Moon was offered sponsorships ranging from dentistry work to physical fitness training to assist her in her endeavors.

While attending the state’s pageant, Moon revealed that she met amazing women from all over the state, some of which she is still in contact with.

Moon said she did not have any expectations for the pageant.

But incredibly enough she was able to make it into the top ten, out of 49 contestants and also received two academic awards.

One was entitled the Miss America Scholarship Organiza­tion Academic Achievement Award and the other was the Miss California Organization Aca­demic Achievement Award.

In total, Moon has received $3,800 in scholarship money and an invaluable amount of life experience.

While at the pageant, she received support through letters of encouragement from the La Verne community.

“ULV has been the foundation of learning about myself,” Moon said.

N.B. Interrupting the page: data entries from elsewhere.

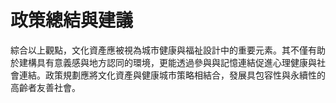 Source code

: # 政策總結與建議
綜合以上觀點，文化資產應被視為城市健康與福祉設計中的重要元素。其不僅有助於建構具有意義感與地方認同的環境，更能透過參與與記憶連結促進心理健康與社會連結。政策規劃應將文化資產與健康城市策略相結合，發展具包容性與永續性的高齡者友善社會。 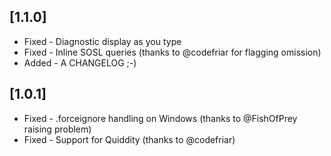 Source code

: ## [1.1.0]

* Fixed - Diagnostic display as you type
* Fixed - Inline SOSL queries (thanks to @codefriar for flagging omission)
* Added - A CHANGELOG ;-) 

## [1.0.1]

* Fixed - .forceignore handling on Windows (thanks to @FishOfPrey raising problem)
* Fixed - Support for Quiddity (thanks to @codefriar)

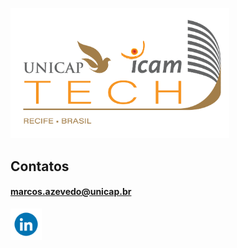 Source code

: <a href="https://portal.unicap.br/"><img src="assets/Unicap_Icam_Tech-01.png" alt="drawing" width="350"/></a>

## Contatos
#### marcos.azevedo@unicap.br
**[<img src="assets/gifs/linked.gif" alt="LinkedIn" width="50"/>](in/marcos-josé-canêjo-25704b84)**
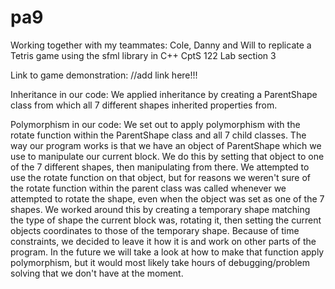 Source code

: # pa9
Working together with my teammates: Cole, Danny and Will to replicate a Tetris game using the sfml library in C++ 
CptS 122 Lab section 3

Link to game demonstration:
//add link here!!!


Inheritance in our code:
We applied inheritance by creating a ParentShape class from which all 7 different shapes inherited properties from.

Polymorphism in our code:
We set out to apply polymorphism with the rotate function within the ParentShape class and all 7 child classes. The way our program works is that we have an object of ParentShape which we use to manipulate our current block. We do this by setting that object to one of the 7 different shapes, then manipulating from there. We attempted to use the rotate function on that object, but for reasons we weren't sure of the rotate function within the parent class was called whenever we attempted to rotate the shape, even when the object was set as one of the 7 shapes. We worked around this by creating a temporary shape matching the type of shape the current block was, rotating it, then setting the current objects coordinates to those of the temporary shape. Because of time constraints, we decided to leave it how it is and work on other parts of the program. In the future we will take a look at how to make that function apply polymorphism, but it would most likely take hours of debugging/problem solving that we don't have at the moment.
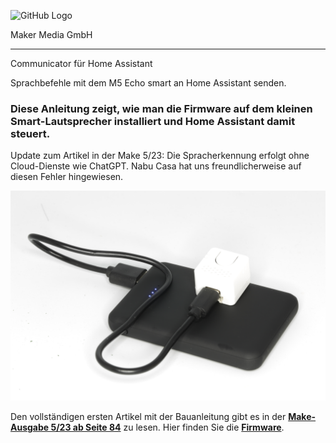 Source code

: ![GitHub Logo](http://www.heise.de/make/icons/make_logo.png)

Maker Media GmbH
*** 

Communicator für Home Assistant

Sprachbefehle mit dem M5 Echo smart an Home Assistant senden.
### Diese Anleitung zeigt, wie man die Firmware auf dem kleinen Smart-Lautsprecher installiert und Home Assistant damit steuert.

Update zum Artikel in der Make 5/23: Die Spracherkennung erfolgt ohne Cloud-Dienste wie ChatGPT. Nabu Casa hat uns freundlicherweise auf diesen Fehler hingewiesen.


![Picture](https://github.com/MakeMagazinDE/HA-Sprachassistent/blob/main/Bild03.JPG)

Den vollständigen ersten Artikel mit der Bauanleitung gibt es in der **[Make-Ausgabe 5/23 ab Seite 84](https://www.heise.de/ratgeber/ESP32-Projekt-Communicator-fuer-Home-Assistant-bauen-9308561.html)** zu lesen. 
Hier finden Sie die **[Firmware](https://github.com/esphome/firmware/blob/main/voice-assistant/m5stack-atom-echo.yaml)**.
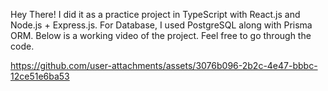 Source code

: Hey There! I did it as a practice project in TypeScript with React.js and Node.js + Express.js. For Database, I used PostgreSQL along with Prisma ORM. Below is a working video of the project. Feel free to go through the code.


https://github.com/user-attachments/assets/3076b096-2b2c-4e47-bbbc-12ce51e6ba53

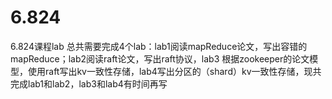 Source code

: # 6.824
6.824课程lab
总共需要完成4个lab：lab1阅读mapReduce论文，写出容错的mapReduce；lab2阅读raft论文，写出raft协议，lab3 根据zookeeper的论文模型，使用raft写出kv一致性存储，lab4写出分区的（shard）kv一致性存储，现共完成lab1和lab2，lab3和lab4有时间再写
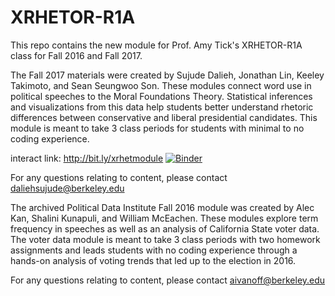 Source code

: # XRHETOR-R1A

This repo contains the new module for Prof. Amy Tick's XRHETOR-R1A class for Fall 2016 and Fall 2017.

The Fall 2017 materials were created by Sujude Dalieh, Jonathan Lin, Keeley Takimoto, and Sean Seungwoo Son. These modules connect word use in political speeches to the Moral Foundations Theory. Statistical inferences and visualizations from this data help students better understand rhetoric differences between conservative and liberal presidential candidates. This module is meant to take 3 class periods for students with minimal to no coding experience. 

interact link: http://bit.ly/xrhetmodule
[![Binder](https://mybinder.org/badge.svg)](https://mybinder.org/v2/gh/ds-modules/XRHETOR-R1A/master)

For any questions relating to content, please contact daliehsujude@berkeley.edu



The archived Political Data Institute Fall 2016 module was created by Alec Kan, Shalini Kunapuli, and William McEachen. These modules explore term frequency in speeches as well as an analysis of California State voter data. The voter data module is meant to take 3 class periods with two homework assignments and leads students with no coding experience through a hands-on analysis of voting trends that led up to the election in 2016.

For any questions relating to content, please contact aivanoff@berkeley.edu



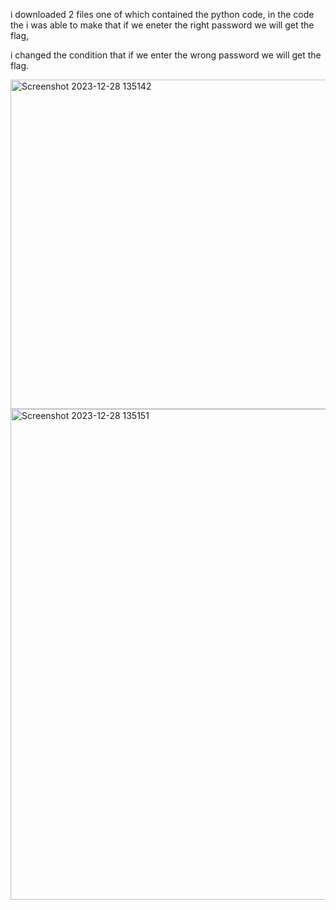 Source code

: i downloaded 2 files one of which contained the python code, in the code the i was able to make that if we eneter the right password we will get the flag,

i changed the condition that if we enter the wrong password we will get the flag.


<img width="527" alt="Screenshot 2023-12-28 135142" src="https://github.com/lakshittandon/cryptonite/assets/143540406/ca41e12c-3c81-46be-b2d6-55dadc84978d">



<img width="785" alt="Screenshot 2023-12-28 135151" src="https://github.com/lakshittandon/cryptonite/assets/143540406/ec96de4e-f14c-4b8a-863d-fde1bc103a86">






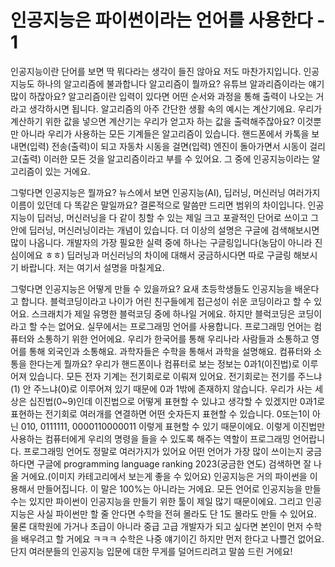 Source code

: # 인공지능은 파이썬이라는 언어를 사용한다 - 1

인공지능이란 단어를 보면 딱 뭐다라는 생각이 들진 않아요 저도 마찬가지입니다.
인공지능도 하나의 알고리즘에 불과합니다 알고리즘이 뭘까요?
유튜브 알과리즘이라는 얘기 많이 하잖아요?
알고리즘이란 입력이 있다면 어떤 순서와 과정을 통해 출력이 나오는 거라고 생각하시면 됩니다.
알고리즘의 아주 간단한 생활 속의 예시는 계산기에요. 우리가 계산하기 위한 값을 넣으면 계산기는 우리가 얻고자 하는 값을 출력해주잖아요?
이것뿐만 아니라 우리가 사용하는 모든 기계들은 알고리즘이 있습니다.
핸드폰에서 카톡을 보내면(입력) 전송(출력)이 되고 자동차 시동을 걸면(입력) 엔진이 돌아가면서 시동이 걸리고(출력) 이러한 모든 것을 알고리즘이라고 부를 수 있어요.
그 중에 인공지능이라는 알고리즘이 있는 거에요.
 
그렇다면 인공지능은 뭘까요?
뉴스에서 보면 인공지능(AI), 딥러닝, 머신러닝 여러가지 이름이 있던데 다 똑같은 말일까요?
결론적으로 말씀만 드리면 범위의 차이입니다.
인공지능이 딥러닝, 머신러닝을 다 같이 칭할 수 있는 제일 크고 포괄적인 단어로 쓰이고 그 안에 딥러닝, 머신러닝이라는 개념이 있습니다.
더 이상의 설명은 구글에 검색해보시면 많이 나옵니다.
개발자의 가장 필요한 실력 중에 하나는 구글링입니다(농담이 아니라 진심이에요 ㅎㅎ) 딥러닝과 머신러닝의 차이에 대해서 궁금하시다면 따로 구글링 해보시기 바랍니다. 
저는 여기서 설명을 마칠게요.

그렇다면 인공지능은 어떻게 만들 수 있을까요?
요새 초등학생들도 인공지능을 배운다고 합니다.
블럭코딩이라고 나이가 어린 친구들에게 접근성이 쉬운 코딩이라고 할 수 있어요.
스크래치가 제일 유명한 블럭코딩 중에 하나일 거에요. 하지만 블럭코딩은 코딩이라고 할 수는 없어요.
실무에서는 프로그래밍 언어를 사용합니다. 프로그래밍 언어는 컴퓨터와 소통하기 위한 언어에요.
우리가 한국어를 통해 우리나라 사람들과 소통하고 영어를 통해 외국인과 소통해요. 과학자들은 수학을 통해서 과학을 설명해요.
컴퓨터와 소통을 한다는게 뭘까요?
우리가 핸드폰이나 컴퓨터로 보는 정보는 0과1(이진법)로 이루어져 있습니다. 모든 전자 기계는 전기회로로 이뤄져 있어요.
전기회로는 전기를 주느냐(1) 안 주느냐(0)로 이루어져 있기 때문에 0과 1밖에 존재하지 않습니다. 우리가 사는 세상은 십진법(0~9)인데 이진법으로 어떻게 표현할 수 있냐고 생각할 수 있겠지만 0과1로 표현하는 전기회로 여러개를 연결하면 어떤 숫자든지 표현할 수 있습니다.
0또는1이 아닌 010, 0111111, 0000110000011 이렇게 표현할 수 있기 때문이에요. 이렇게 이진법만 사용하는 컴퓨터에게 우리의 명령을 들을 수 있도록 해주는 역할이 프로그래밍 언어랍니다.
프로그래밍 언어도 정말로 여러가지가 있어요 어떤 언어가 가장 많이 쓰이는지 궁금하다면 구글에 programming language ranking 2023(궁금한 연도) 검색하면 잘 나올 거에요.(이미지 카테고리에서 보는게 좋을 수 있어요)
인공지능은 거의 파이썬을 이용해서 만들어집니다. 이 말은 100%는 아니라는 거에요.
모든 언어로 인공지능을 만들 수는 있지만 파이썬이 인공지능을 만들기 위한 툴이 제일 많기 때문이에요. 그리고 인공지능은 사실 파이썬만 할 줄 안다면 수학을 전혀 몰라도 단 1도 몰라도 만들 수 있어요. 물론 대학원에 가거나 초급이 아니라 중급 고급 개발자가 되고 싶다면 본인이 먼저 수학을 배우려고 할 거에요 ㅋㅋㅋ 수학은 나중 얘기이긴 하지만 먼저 한다고 나쁠건 없어요. 단지 여러분들의 인공지능 입문에 대한 무게를 덜어드리려고 말씀 드린 거에요!

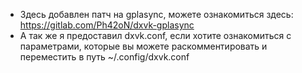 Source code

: - Здесь добавлен патч на gplasync, можете ознакомиться здесь: https://gitlab.com/Ph42oN/dxvk-gplasync
- А так же я предоставил dxvk.conf, если хотите ознакомиться с параметрами, которые вы можете раскомментировать и переместить в путь ~/.config/dxvk.conf
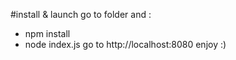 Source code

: #install & launch
go to folder and :
- npm install
- node index.js
go to http://localhost:8080
enjoy :)
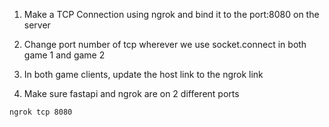 1. Make a TCP Connection using ngrok and bind it to the port:8080 on the server

2. Change port number of tcp wherever we use socket.connect in both game 1 and game 2

3. In both game clients, update the host link to the ngrok link

4. Make sure fastapi and ngrok are on 2 different ports

`ngrok tcp 8080`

Moon emphasized that through all of her years at ULV, she never experienced the close-nit community that La Verne has to offer until she was crowned Miss La Verne and began attending city-sponsored events.

She suggests visiting La Verne over the summer and seeing the terrific Fourth of July celebrations.

Moon also encourages embracing what the La Verne community has to offer instead of simply complaining about parking issues.

Moon said that becoming Miss La Verne has been a humbling experience because everyone has been so eager and willing to help her and she finally understands how important it is to help one another.

Moon also attributes her success in the pageant to the knowledge and experiences she acquired at the University of La Verne.

Moon said she gained a tremendous amount of experience through the Landis Leadership classes.

The Landis Leadership Scholars Program is a program for the top 1 percent of ULV students, where Moon was able to correlate theories into achievement.

“Lauren was one of the most outstanding Landis students we have had. She demonstrated leadership through her actions and her classmates were able to learn a lot from her experiences,” said Chip West, assistant dean of students.

Additionally, Moon shared that in the pageants there are four main categories: evening wear, physical fitness and health, talent and philanthropy.

The philanthropic section allowed the contestants to express any aspect of the community of which they felt passionate about.

Moon chose diversity youth education, of which she found great pleasure in through her participation in the housing department, diversity training and diversity programming.

“Being proud of who you are helps with understanding others,” Moon said.

Being an active participant within the ULV community is what helped Moon gain so much experience and recognition for being a beautiful and well-rounded woman.
“It is a part of who she is, she is continually trying to learn and be aware of diversity issues,” Eugene Shang, associate director of housing said.

Through all of her achievements she was able to speak at her own graduation, by expressing her story, but mainly offering words of encouragement to her peers.

“I enjoyed working with her because she is truly a special person,” Shang said.

Moon recognized her mother, her family, and the city of La Verne, as being the major contributors to her success and support system.